So, I guess a more accurate term is "Art for Deconstruction's Sake."

Also, it is sad to see that lazy art students can easily get away with doing "art for art's sake." The ones who really can do this type of work well actually do put in the hard hours. Their work requires a set of skills that are completely different from that of commercial artists and artists from the traditional school of thought. It's just that currently, society doesn't really see a necessity for these skills.

Mikell said...

There seem to be two separate notions that come to my mind about Dunn's quote.
The first being what you mentioned as the widespread use of 'art for art's sake' like a "Get out of jail free" card some people use in order to forgo having to explain a piece.
The second being that if an artist would have to resort to explaining a piece in order for the audience to 'get it' means that the piece isn't strong enough to stand alone to begin with, no matter what words and captions dress it.

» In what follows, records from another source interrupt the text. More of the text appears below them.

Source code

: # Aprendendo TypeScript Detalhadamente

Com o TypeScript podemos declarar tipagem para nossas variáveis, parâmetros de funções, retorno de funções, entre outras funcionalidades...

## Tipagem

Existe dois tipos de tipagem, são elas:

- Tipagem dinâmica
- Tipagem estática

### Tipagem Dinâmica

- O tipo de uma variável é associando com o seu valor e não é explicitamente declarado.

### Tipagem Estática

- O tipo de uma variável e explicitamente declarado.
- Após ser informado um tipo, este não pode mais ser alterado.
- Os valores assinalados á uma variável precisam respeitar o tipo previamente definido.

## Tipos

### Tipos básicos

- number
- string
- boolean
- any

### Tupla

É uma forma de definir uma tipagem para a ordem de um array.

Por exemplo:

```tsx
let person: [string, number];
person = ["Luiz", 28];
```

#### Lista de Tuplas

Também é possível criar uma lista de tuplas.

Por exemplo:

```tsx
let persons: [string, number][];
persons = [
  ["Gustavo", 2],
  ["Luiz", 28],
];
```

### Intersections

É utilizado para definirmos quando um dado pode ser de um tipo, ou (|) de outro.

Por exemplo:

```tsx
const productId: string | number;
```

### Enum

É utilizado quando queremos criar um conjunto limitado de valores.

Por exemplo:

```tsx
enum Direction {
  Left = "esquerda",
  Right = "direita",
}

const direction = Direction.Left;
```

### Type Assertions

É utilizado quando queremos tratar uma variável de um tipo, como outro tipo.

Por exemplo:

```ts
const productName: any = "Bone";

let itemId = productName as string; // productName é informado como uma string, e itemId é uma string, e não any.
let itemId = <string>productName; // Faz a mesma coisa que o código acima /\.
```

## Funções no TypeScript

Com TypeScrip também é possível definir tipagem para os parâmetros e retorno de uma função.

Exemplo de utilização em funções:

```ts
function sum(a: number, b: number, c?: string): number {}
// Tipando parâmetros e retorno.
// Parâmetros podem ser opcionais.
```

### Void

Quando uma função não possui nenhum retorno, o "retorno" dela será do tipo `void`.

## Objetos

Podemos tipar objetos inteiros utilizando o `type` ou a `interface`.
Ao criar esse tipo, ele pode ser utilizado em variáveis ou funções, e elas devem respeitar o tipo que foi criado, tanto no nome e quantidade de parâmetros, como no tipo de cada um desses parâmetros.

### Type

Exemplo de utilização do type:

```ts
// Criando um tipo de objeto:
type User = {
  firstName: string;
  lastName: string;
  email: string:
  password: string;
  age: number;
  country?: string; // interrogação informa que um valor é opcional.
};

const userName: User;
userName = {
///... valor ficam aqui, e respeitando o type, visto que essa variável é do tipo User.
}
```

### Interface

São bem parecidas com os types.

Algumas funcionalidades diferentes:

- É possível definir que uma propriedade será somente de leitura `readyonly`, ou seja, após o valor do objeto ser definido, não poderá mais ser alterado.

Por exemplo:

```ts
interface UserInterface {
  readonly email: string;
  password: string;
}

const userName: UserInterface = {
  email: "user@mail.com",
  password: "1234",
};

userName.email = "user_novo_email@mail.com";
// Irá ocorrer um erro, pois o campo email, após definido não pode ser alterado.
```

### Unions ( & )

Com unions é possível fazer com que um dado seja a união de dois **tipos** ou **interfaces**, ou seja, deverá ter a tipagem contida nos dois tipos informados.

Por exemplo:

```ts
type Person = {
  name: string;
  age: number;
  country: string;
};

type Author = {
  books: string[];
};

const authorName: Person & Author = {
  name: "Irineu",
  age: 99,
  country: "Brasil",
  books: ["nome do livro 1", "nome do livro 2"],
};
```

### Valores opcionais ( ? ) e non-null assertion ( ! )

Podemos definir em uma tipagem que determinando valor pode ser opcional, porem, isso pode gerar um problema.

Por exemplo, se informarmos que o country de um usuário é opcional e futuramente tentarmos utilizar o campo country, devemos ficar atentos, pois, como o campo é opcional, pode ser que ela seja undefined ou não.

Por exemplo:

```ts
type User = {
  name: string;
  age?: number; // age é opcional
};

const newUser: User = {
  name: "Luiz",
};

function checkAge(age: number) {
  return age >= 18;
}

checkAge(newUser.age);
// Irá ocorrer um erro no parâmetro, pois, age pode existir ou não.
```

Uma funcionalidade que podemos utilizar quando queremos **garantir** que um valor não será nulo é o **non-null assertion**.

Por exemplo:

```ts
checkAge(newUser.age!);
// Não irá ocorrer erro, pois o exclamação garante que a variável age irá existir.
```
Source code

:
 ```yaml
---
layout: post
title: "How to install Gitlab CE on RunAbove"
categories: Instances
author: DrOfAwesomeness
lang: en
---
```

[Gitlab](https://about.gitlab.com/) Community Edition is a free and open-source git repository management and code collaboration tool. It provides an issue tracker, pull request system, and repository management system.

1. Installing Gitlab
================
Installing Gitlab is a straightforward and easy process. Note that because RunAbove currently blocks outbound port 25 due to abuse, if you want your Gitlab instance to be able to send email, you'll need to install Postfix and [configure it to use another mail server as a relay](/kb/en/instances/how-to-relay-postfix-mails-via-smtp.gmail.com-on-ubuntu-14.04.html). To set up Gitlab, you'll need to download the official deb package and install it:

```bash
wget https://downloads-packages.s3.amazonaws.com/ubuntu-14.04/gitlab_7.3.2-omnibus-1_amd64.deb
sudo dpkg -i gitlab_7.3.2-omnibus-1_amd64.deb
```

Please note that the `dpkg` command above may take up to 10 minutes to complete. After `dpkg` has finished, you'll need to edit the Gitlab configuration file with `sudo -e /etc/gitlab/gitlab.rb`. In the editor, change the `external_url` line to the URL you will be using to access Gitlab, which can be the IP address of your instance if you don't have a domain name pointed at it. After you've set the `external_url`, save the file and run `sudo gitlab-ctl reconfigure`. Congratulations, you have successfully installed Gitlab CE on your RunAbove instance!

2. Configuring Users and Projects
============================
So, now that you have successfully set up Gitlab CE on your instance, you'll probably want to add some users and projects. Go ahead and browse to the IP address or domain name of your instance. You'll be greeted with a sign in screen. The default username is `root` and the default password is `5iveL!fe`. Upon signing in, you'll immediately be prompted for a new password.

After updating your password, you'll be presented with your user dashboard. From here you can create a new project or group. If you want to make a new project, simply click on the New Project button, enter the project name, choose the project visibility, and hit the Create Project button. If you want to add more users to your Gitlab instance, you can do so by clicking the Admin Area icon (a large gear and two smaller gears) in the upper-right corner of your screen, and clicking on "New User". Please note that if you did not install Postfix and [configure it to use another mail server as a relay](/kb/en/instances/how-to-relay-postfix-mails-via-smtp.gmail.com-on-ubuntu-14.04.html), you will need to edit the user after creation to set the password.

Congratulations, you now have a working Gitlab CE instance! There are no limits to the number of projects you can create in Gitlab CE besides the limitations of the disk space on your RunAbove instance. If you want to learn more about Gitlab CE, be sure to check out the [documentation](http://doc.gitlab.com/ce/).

When Dunn referred to the questioning of the term "Art for Art's sake" as being nonsensical, I'm not sure if he is advocating that art should not have a reason behind it.
I think he's pointing towards more of the act of having to explain those reasons and feeling that if the piece cannot do the talking, then we have failed to communicate.

There is definitely a laziness from not wanting to find ways to explain ourselves.
However, I also wonder if the use of "art for art's sake" as an explanation is also a result of anxiety from artists (especially students) who feel that they 'just aren't good with words' to explain themselves, even if their pieces actually mean something.
I see a lot of fellow students say this because they feel that they aren't 'good enough'. They feel if they can't leave everyone awestruck, they will come off as pretentious by trying to dress it up with fancy and elaborate explanations.

Coming from university and fine arts, I can see why many students are conscious about it when school projects have to be accompanied by pages of explanation. Many colleagues I've come across feel themselves trying to stretch a word count and pull reasons out of thin air even when they don't want to. It's one of the reasons I had felt my work to not feel genuine back then, especially when I had to tack on these long drawn-out papers to the works.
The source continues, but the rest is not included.